Go through the entries and copy every line that has the string "keybindings" in it.

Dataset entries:
-*-

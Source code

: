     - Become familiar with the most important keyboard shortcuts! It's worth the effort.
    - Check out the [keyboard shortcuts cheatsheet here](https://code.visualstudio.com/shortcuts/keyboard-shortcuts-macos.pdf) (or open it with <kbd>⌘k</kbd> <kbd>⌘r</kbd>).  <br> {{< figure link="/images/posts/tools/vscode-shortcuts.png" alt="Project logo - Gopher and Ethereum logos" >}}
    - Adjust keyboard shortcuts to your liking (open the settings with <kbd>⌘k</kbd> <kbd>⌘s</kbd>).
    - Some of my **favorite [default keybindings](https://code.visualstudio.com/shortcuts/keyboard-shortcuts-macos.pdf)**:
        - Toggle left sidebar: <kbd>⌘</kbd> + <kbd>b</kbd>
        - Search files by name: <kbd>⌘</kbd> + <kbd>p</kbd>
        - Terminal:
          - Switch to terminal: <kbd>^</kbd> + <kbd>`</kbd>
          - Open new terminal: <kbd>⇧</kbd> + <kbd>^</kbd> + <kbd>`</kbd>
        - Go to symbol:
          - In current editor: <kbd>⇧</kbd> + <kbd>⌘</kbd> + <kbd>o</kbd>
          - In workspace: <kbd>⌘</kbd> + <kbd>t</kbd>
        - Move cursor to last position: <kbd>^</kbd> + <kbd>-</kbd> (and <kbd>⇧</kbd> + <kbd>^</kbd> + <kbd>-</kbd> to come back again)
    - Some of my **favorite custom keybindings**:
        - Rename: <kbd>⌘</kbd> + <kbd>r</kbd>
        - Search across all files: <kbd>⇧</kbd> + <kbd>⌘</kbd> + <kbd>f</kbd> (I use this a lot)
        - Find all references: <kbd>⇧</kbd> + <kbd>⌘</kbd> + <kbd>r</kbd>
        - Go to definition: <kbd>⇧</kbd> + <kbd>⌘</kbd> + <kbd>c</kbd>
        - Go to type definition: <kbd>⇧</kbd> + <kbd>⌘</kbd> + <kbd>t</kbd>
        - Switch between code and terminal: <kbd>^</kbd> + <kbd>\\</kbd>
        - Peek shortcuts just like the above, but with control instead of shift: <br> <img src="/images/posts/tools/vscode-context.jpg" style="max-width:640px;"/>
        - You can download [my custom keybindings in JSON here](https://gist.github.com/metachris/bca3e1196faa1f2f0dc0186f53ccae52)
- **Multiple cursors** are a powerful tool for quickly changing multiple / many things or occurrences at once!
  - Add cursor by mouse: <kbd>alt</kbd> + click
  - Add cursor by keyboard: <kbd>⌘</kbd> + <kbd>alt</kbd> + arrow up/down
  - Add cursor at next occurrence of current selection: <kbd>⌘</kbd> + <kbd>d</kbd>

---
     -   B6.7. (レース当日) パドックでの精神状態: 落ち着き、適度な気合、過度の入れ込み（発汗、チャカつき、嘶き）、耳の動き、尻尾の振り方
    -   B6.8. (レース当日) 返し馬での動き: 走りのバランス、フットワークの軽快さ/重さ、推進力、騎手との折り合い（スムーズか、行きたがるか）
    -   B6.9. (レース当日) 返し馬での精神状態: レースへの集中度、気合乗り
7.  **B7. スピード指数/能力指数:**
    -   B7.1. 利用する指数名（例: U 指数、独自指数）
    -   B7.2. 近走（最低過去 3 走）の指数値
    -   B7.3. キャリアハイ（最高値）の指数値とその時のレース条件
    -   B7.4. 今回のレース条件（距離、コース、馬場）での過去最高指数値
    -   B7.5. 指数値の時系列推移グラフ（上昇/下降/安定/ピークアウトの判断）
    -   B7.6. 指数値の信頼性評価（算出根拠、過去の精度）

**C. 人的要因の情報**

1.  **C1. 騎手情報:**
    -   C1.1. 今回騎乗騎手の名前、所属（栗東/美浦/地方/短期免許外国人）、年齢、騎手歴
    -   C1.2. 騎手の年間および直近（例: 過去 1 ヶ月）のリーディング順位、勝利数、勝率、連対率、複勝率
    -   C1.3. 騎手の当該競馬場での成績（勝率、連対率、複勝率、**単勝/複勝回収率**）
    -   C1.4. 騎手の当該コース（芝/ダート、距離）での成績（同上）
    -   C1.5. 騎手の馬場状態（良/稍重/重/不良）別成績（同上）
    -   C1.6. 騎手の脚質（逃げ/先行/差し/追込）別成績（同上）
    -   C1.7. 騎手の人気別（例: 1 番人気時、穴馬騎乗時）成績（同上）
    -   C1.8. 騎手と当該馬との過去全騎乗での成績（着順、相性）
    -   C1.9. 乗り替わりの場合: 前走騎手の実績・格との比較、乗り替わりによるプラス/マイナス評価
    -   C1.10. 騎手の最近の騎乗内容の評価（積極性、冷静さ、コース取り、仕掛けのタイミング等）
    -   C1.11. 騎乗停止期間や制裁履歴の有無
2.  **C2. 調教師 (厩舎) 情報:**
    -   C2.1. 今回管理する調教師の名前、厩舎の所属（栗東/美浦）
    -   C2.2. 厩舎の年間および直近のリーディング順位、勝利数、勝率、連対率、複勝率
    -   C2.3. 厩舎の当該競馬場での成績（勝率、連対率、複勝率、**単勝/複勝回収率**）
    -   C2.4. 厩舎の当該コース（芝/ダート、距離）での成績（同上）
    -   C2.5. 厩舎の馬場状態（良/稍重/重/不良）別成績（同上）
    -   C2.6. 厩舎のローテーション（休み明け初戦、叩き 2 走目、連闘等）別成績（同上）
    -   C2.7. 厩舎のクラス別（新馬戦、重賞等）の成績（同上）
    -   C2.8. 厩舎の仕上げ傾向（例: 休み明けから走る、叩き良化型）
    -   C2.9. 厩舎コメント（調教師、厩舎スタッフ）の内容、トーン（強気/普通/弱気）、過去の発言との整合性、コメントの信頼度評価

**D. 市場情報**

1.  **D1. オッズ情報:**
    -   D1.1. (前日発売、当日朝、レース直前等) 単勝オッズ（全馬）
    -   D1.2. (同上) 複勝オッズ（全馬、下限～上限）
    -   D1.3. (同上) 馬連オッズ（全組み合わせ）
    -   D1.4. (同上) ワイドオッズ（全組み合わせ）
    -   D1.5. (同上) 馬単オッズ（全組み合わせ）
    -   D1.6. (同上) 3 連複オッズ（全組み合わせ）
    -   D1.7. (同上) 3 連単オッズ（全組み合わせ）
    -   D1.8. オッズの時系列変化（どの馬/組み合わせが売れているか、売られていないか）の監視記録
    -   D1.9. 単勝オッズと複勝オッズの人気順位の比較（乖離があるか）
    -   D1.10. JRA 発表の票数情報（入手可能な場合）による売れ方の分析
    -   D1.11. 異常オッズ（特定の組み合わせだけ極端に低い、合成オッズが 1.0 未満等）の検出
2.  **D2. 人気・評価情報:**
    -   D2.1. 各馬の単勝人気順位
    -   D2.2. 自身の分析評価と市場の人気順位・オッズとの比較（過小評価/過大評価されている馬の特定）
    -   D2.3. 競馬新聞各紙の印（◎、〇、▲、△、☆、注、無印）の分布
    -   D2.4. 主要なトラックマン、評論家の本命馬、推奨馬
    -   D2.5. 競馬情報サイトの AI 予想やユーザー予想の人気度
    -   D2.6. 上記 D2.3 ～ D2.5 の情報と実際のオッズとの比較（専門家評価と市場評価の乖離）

-*-

:: Task output ::
    - Some of my **favorite [default keybindings](https://code.visualstudio.com/shortcuts/keyboard-shortcuts-macos.pdf)**:
    - Some of my **favorite custom keybindings**:
        - You can download [my custom keybindings in JSON here](https://gist.github.com/metachris/bca3e1196faa1f2f0dc0186f53ccae52)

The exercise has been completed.